Problem description
Could you return every record below without changing a word?
─── Recorded data
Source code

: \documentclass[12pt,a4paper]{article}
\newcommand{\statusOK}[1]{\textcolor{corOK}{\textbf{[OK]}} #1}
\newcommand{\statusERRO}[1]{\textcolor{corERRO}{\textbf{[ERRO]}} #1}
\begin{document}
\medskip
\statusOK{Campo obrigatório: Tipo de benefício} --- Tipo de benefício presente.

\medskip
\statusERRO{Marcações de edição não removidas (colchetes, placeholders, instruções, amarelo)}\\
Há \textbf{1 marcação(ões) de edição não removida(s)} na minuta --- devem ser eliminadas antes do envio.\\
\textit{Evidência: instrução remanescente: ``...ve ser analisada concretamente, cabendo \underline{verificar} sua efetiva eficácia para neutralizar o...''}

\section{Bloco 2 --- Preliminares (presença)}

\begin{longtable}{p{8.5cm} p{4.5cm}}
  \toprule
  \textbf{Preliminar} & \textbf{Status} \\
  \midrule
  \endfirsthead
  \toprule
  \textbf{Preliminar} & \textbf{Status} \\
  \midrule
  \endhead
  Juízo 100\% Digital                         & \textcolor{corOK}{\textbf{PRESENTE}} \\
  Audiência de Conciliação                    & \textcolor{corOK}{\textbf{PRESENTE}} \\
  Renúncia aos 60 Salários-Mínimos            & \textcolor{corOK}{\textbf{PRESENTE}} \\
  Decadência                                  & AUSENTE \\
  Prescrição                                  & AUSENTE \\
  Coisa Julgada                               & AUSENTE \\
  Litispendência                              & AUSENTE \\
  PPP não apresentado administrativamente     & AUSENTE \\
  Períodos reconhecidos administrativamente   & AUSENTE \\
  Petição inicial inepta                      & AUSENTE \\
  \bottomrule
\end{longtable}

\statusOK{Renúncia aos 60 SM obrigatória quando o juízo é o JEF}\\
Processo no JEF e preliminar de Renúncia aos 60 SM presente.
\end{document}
──────
Exercise result
Source code

: \documentclass[12pt,a4paper]{article}
\newcommand{\statusOK}[1]{\textcolor{corOK}{\textbf{[OK]}} #1}
\newcommand{\statusERRO}[1]{\textcolor{corERRO}{\textbf{[ERRO]}} #1}
\begin{document}
\medskip
\statusOK{Campo obrigatório: Tipo de benefício} --- Tipo de benefício presente.

\medskip
\statusERRO{Marcações de edição não removidas (colchetes, placeholders, instruções, amarelo)}\\
Há \textbf{1 marcação(ões) de edição não removida(s)} na minuta --- devem ser eliminadas antes do envio.\\
\textit{Evidência: instrução remanescente: ``...ve ser analisada concretamente, cabendo \underline{verificar} sua efetiva eficácia para neutralizar o...''}

\section{Bloco 2 --- Preliminares (presença)}

\begin{longtable}{p{8.5cm} p{4.5cm}}
  \toprule
  \textbf{Preliminar} & \textbf{Status} \\
  \midrule
  \endfirsthead
  \toprule
  \textbf{Preliminar} & \textbf{Status} \\
  \midrule
  \endhead
  Juízo 100\% Digital                         & \textcolor{corOK}{\textbf{PRESENTE}} \\
  Audiência de Conciliação                    & \textcolor{corOK}{\textbf{PRESENTE}} \\
  Renúncia aos 60 Salários-Mínimos            & \textcolor{corOK}{\textbf{PRESENTE}} \\
  Decadência                                  & AUSENTE \\
  Prescrição                                  & AUSENTE \\
  Coisa Julgada                               & AUSENTE \\
  Litispendência                              & AUSENTE \\
  PPP não apresentado administrativamente     & AUSENTE \\
  Períodos reconhecidos administrativamente   & AUSENTE \\
  Petição inicial inepta                      & AUSENTE \\
  \bottomrule
\end{longtable}

\statusOK{Renúncia aos 60 SM obrigatória quando o juízo é o JEF}\\
Processo no JEF e preliminar de Renúncia aos 60 SM presente.
\end{document}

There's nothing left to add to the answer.